Leadership is the ability to influence people in a direction they need to go.

Being a leader doesn’t mean you are an aggressive personality, taking charge of everything and ordering people around. Leaders see the direction a group of people needs to go. In the church setting, that includes spiritual growth on an individual level, and it includes making disciples as a church. A leader communicates those ultimate goals to the people. He also encourages and equips them to pursue those goals.

A pastor, as a leader in the church, will often see steps a church can take or strategic efforts it can implement in order to pursue the goal of reaching its community with the gospel and making disciples. He will intentionally provide teaching and urge the people to do their part. Or he may see ways in which the church needs to mature as a body, so he preaches from passages of Scripture related to those areas and plans ways the church can apply these truths together.

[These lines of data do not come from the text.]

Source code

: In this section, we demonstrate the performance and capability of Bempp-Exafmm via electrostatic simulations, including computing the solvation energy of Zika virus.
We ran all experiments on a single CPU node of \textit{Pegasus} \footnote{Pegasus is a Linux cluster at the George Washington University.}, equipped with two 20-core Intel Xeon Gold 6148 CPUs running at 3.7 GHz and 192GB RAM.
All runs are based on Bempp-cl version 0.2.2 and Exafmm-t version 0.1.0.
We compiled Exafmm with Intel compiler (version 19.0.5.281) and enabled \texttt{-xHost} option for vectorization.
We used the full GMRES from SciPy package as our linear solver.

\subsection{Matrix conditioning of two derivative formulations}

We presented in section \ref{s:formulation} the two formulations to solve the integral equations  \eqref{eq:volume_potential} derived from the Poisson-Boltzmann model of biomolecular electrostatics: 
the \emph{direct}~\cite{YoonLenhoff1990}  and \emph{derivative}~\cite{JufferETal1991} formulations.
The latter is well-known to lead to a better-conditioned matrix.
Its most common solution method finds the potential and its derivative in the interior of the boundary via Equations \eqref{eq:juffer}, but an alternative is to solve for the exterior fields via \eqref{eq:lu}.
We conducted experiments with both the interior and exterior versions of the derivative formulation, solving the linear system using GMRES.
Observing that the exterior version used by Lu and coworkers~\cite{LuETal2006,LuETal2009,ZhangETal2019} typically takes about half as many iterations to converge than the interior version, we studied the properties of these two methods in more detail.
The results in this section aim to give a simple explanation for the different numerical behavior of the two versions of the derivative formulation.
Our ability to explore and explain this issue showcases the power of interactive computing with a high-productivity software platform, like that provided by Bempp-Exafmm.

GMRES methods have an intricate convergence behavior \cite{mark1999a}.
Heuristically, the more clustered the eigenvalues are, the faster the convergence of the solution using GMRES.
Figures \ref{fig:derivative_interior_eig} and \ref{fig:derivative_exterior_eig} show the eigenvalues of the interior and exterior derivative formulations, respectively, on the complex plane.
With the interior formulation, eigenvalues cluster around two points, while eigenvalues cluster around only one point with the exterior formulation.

How can you develop now as a leader?

1. Pray for God to develop your leadership. Jesus developed the disciples. They were normal men who became influencers. He taught them, gave them opportunities to serve, corrected them when needed, and eventually entrusted them with starting the first churches after He ascended back to heaven.

In a similar way, God will enable and develop you into the leader you need to be in order to fulfill His purpose for you. Express your dependence on Him through prayer. Ask Him to give you wisdom, help you learn from experience, and mature you into a man who can influence others.

2. Learn from others who lead. You can do this by reading good resources on leadership. A great book to start with is Spiritual Leadership by J. Oswald Sanders. I recommend it very highly. Sanders tells you what it means to be a spiritual leader, gives many helpful principles, and includes a lot of examples. It is truly a life-changing book. You might want to read and discuss it along with someone else – your Dad, your pastor or youth pastor, or a friend.

Also, observe how your pastor and others in positions of influence exercise leadership. Watch how they lead a group of people to pursue goals. See how they communicate. Notice how they plan, then enlist and equip others to pursue the plan. Pay attention to how their example affects others.

You can even learn from leaders’ weaknesses and mistakes. I don’t mean to encourage you to have a critical spirit. But sometimes leaders handle things in a way that isn’t the best. Quietly make a mental note of what they did and the impact it had, and think of how you might handle it differently if you were in their place.

3. Learn from Jesus. Jesus is the greatest leader of all. Read through the gospels (Matthew, Mark, Luke, and John) paying special attention to how Jesus influenced others and what He taught His disciples about leadership.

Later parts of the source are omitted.